C’est également une relation de service étendue et approfondie au carrefour combiné de savoirs et d’actions. Cette co-production est qualifiée d’étendue en ce qu’elle se décline souvent de l’amont (définition des objectifs, mobilisation des ressources, etc.), vers l’aval, (mise en œuvre, mais aussi évaluation, nécessairement partagée pour partie avec les acteurs). Elle s’inscrit aussi dans une perspective de démarche collaborative approfondie, reposant sur une double logique combinée : mise en commun, partage et de co-création de savoirs de différentes natures (savoirs conceptuels, savoirs pratiques et expérientiels) et pilotage et réalisation d’action notamment dans le cadre de la mise en œuvre du projet. Ce type de coopération génère souvent une responsabilité, voir une prise de risque de risque partagée dans la conduite de l’intervention. Poussée à son terme, peut ainsi aboutir à une forme de co-création de valeur, conjointement avec le client, en particulier lorsque la prestation est complexe. Comme on le voit, ce mode de coopération repose sur un équilibre subtil, susceptible de créer une dynamique stimulante.

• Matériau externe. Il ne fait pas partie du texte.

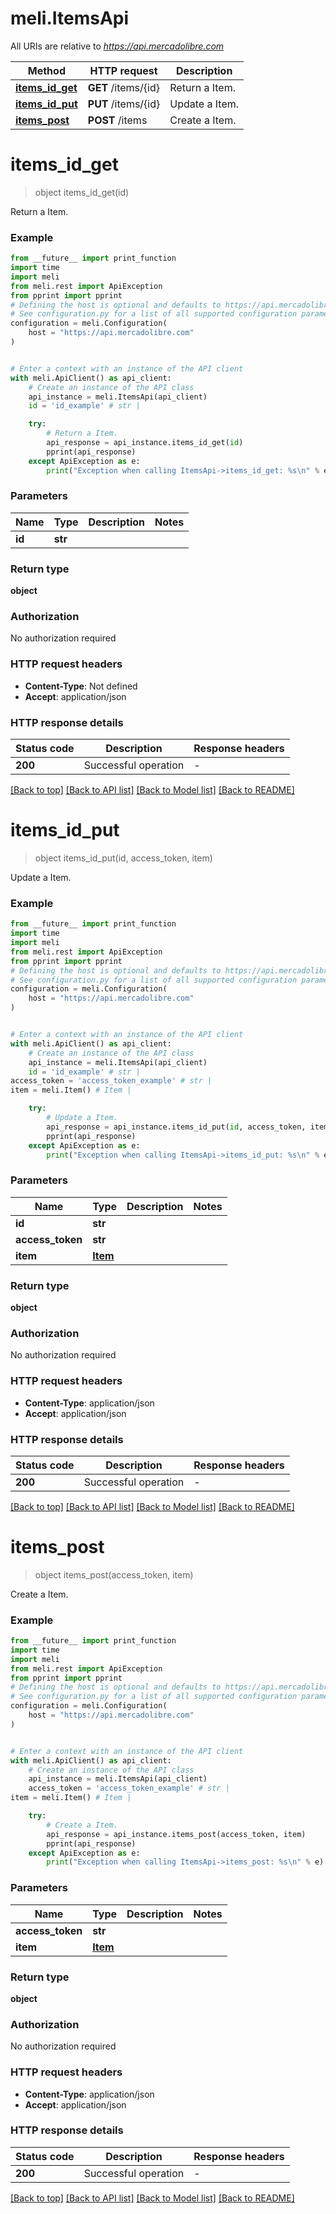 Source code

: # meli.ItemsApi

All URIs are relative to *https://api.mercadolibre.com*

Method | HTTP request | Description
------------- | ------------- | -------------
[**items_id_get**](ItemsApi.md#items_id_get) | **GET** /items/{id} | Return a Item.
[**items_id_put**](ItemsApi.md#items_id_put) | **PUT** /items/{id} | Update a Item.
[**items_post**](ItemsApi.md#items_post) | **POST** /items | Create a Item.


# **items_id_get**
> object items_id_get(id)

Return a Item.

### Example

```python
from __future__ import print_function
import time
import meli
from meli.rest import ApiException
from pprint import pprint
# Defining the host is optional and defaults to https://api.mercadolibre.com
# See configuration.py for a list of all supported configuration parameters.
configuration = meli.Configuration(
    host = "https://api.mercadolibre.com"
)


# Enter a context with an instance of the API client
with meli.ApiClient() as api_client:
    # Create an instance of the API class
    api_instance = meli.ItemsApi(api_client)
    id = 'id_example' # str | 

    try:
        # Return a Item.
        api_response = api_instance.items_id_get(id)
        pprint(api_response)
    except ApiException as e:
        print("Exception when calling ItemsApi->items_id_get: %s\n" % e)
```

### Parameters

Name | Type | Description  | Notes
------------- | ------------- | ------------- | -------------
 **id** | **str**|  | 

### Return type

**object**

### Authorization

No authorization required

### HTTP request headers

 - **Content-Type**: Not defined
 - **Accept**: application/json

### HTTP response details
| Status code | Description | Response headers |
|-------------|-------------|------------------|
**200** | Successful operation |  -  |

[[Back to top]](#) [[Back to API list]](../README.md#documentation-for-api-endpoints) [[Back to Model list]](../README.md#documentation-for-models) [[Back to README]](../README.md)

# **items_id_put**
> object items_id_put(id, access_token, item)

Update a Item.

### Example

```python
from __future__ import print_function
import time
import meli
from meli.rest import ApiException
from pprint import pprint
# Defining the host is optional and defaults to https://api.mercadolibre.com
# See configuration.py for a list of all supported configuration parameters.
configuration = meli.Configuration(
    host = "https://api.mercadolibre.com"
)


# Enter a context with an instance of the API client
with meli.ApiClient() as api_client:
    # Create an instance of the API class
    api_instance = meli.ItemsApi(api_client)
    id = 'id_example' # str | 
access_token = 'access_token_example' # str | 
item = meli.Item() # Item | 

    try:
        # Update a Item.
        api_response = api_instance.items_id_put(id, access_token, item)
        pprint(api_response)
    except ApiException as e:
        print("Exception when calling ItemsApi->items_id_put: %s\n" % e)
```

### Parameters

Name | Type | Description  | Notes
------------- | ------------- | ------------- | -------------
 **id** | **str**|  | 
 **access_token** | **str**|  | 
 **item** | [**Item**](Item.md)|  | 

### Return type

**object**

### Authorization

No authorization required

### HTTP request headers

 - **Content-Type**: application/json
 - **Accept**: application/json

### HTTP response details
| Status code | Description | Response headers |
|-------------|-------------|------------------|
**200** | Successful operation |  -  |

[[Back to top]](#) [[Back to API list]](../README.md#documentation-for-api-endpoints) [[Back to Model list]](../README.md#documentation-for-models) [[Back to README]](../README.md)

# **items_post**
> object items_post(access_token, item)

Create a Item.

### Example

```python
from __future__ import print_function
import time
import meli
from meli.rest import ApiException
from pprint import pprint
# Defining the host is optional and defaults to https://api.mercadolibre.com
# See configuration.py for a list of all supported configuration parameters.
configuration = meli.Configuration(
    host = "https://api.mercadolibre.com"
)


# Enter a context with an instance of the API client
with meli.ApiClient() as api_client:
    # Create an instance of the API class
    api_instance = meli.ItemsApi(api_client)
    access_token = 'access_token_example' # str | 
item = meli.Item() # Item | 

    try:
        # Create a Item.
        api_response = api_instance.items_post(access_token, item)
        pprint(api_response)
    except ApiException as e:
        print("Exception when calling ItemsApi->items_post: %s\n" % e)
```

### Parameters

Name | Type | Description  | Notes
------------- | ------------- | ------------- | -------------
 **access_token** | **str**|  | 
 **item** | [**Item**](Item.md)|  | 

### Return type

**object**

### Authorization

No authorization required

### HTTP request headers

 - **Content-Type**: application/json
 - **Accept**: application/json

### HTTP response details
| Status code | Description | Response headers |
|-------------|-------------|------------------|
**200** | Successful operation |  -  |

[[Back to top]](#) [[Back to API list]](../README.md#documentation-for-api-endpoints) [[Back to Model list]](../README.md#documentation-for-models) [[Back to README]](../README.md)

C’est enfin une relation conduisant logiquement à une professionnalisation partagée et combinée des acteurs (clients et consultants) On conçoit volontiers que la co-production poussée, étendue et approfondie reposant notamment sur un mode itératif et combinatoire alternant des phases réflexives et de phases d’actions, génère, dans un mode à la fois distancié, critique et constructif, un co-apprentissage combinée et cumulatif, et un enrichissement permanant, tant conceptuel qu’empirique. Ils portent notamment sur la pertinence du dispositif méthodologique mobilisé, la capacité à débattre et à partager un diagnostic étayé, etc. Toutefois, le consultant professionnel dans cette démarche de co-production, exigeante et réflexive doit conserver subtilement, notamment dans ses moments clé, la maitrise du dispositif général de l’intervention, qui est au cœur de la production de la valeur ajoutée. C’est bien ce qui en constitue sa « marque de fabrique », sa « signature ».